Your credit score affects almost every aspect of your financial life — not only the rate you will pay on a mortgage or car loan but also the cost of your auto insurance and even your prospects for getting a job.
Your credit status reveals quite a bit about your sense of personal responsibility. So it’s important to understand how credit scoring works.
First, there is no one score that is used by all credit grantors. There are actually several dozen scores, but the two that are most widely used and best known are the FICO score (named after Fair Isaac and Co., which created it years ago) and the VantageScore (created more recently by the three major credit bureaus). Each lender, or user of credit data, may choose which score has the best history of representing risk for their business purpose.

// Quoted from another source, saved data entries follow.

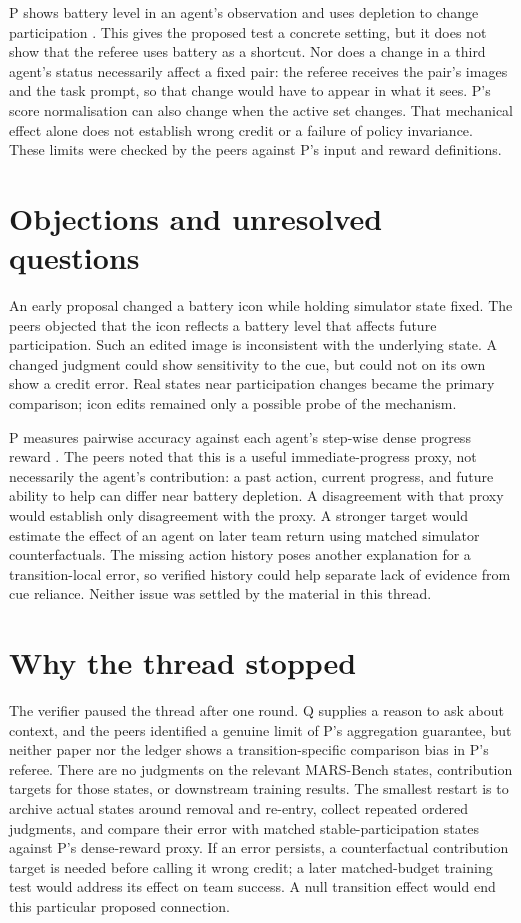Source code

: \documentclass{article}
\begin{document}
P shows battery level in an agent's observation and uses depletion to change participation \cite{P}. This gives the proposed test a concrete setting, but it does not show that the referee uses battery as a shortcut. Nor does a change in a third agent's status necessarily affect a fixed pair: the referee receives the pair's images and the task prompt, so that change would have to appear in what it sees. P's score normalisation can also change when the active set changes. That mechanical effect alone does not establish wrong credit or a failure of policy invariance. These limits were checked by the peers against P's input and reward definitions.

\section{Objections and unresolved questions}

An early proposal changed a battery icon while holding simulator state fixed. The peers objected that the icon reflects a battery level that affects future participation. Such an edited image is inconsistent with the underlying state. A changed judgment could show sensitivity to the cue, but could not on its own show a credit error. Real states near participation changes became the primary comparison; icon edits remained only a possible probe of the mechanism.

P measures pairwise accuracy against each agent's step-wise dense progress reward \cite{P}. The peers noted that this is a useful immediate-progress proxy, not necessarily the agent's contribution: a past action, current progress, and future ability to help can differ near battery depletion. A disagreement with that proxy would establish only disagreement with the proxy. A stronger target would estimate the effect of an agent on later team return using matched simulator counterfactuals. The missing action history poses another explanation for a transition-local error, so verified history could help separate lack of evidence from cue reliance. Neither issue was settled by the material in this thread.

\section{Why the thread stopped}

The verifier paused the thread after one round. Q supplies a reason to ask about context, and the peers identified a genuine limit of P's aggregation guarantee, but neither paper nor the ledger shows a transition-specific comparison bias in P's referee. There are no judgments on the relevant MARS-Bench states, contribution targets for those states, or downstream training results. The smallest restart is to archive actual states around removal and re-entry, collect repeated ordered judgments, and compare their error with matched stable-participation states against P's dense-reward proxy. If an error persists, a counterfactual contribution target is needed before calling it wrong credit; a later matched-budget training test would address its effect on team success. A null transition effect would end this particular proposed connection.

\enlargethispage{2\baselineskip}


\end{document}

Second, your credit score is not your credit report. Your credit report is an accumulation of information sent to one or more of the three major credit bureaus by the companies to which you make payments. This history of on-time payments and credit balances in your credit report is used in a proprietary algorithm to create a credit score.
A new survey by CreditCardInsider.com reveals some of the many misconceptions about credit scores:
—Sixty-one percent of Americans think income plays a role in your credit score. (It doesn’t. You can have a high score on a relatively low income, as long as your payment history is stellar.)
—Forty-two percent think that using a debit card (or selecting “credit” when using your debit card) helps build your credit score. (It doesn’t. A debit card is always treated as a cash payment, which doesn’t build a credit history.)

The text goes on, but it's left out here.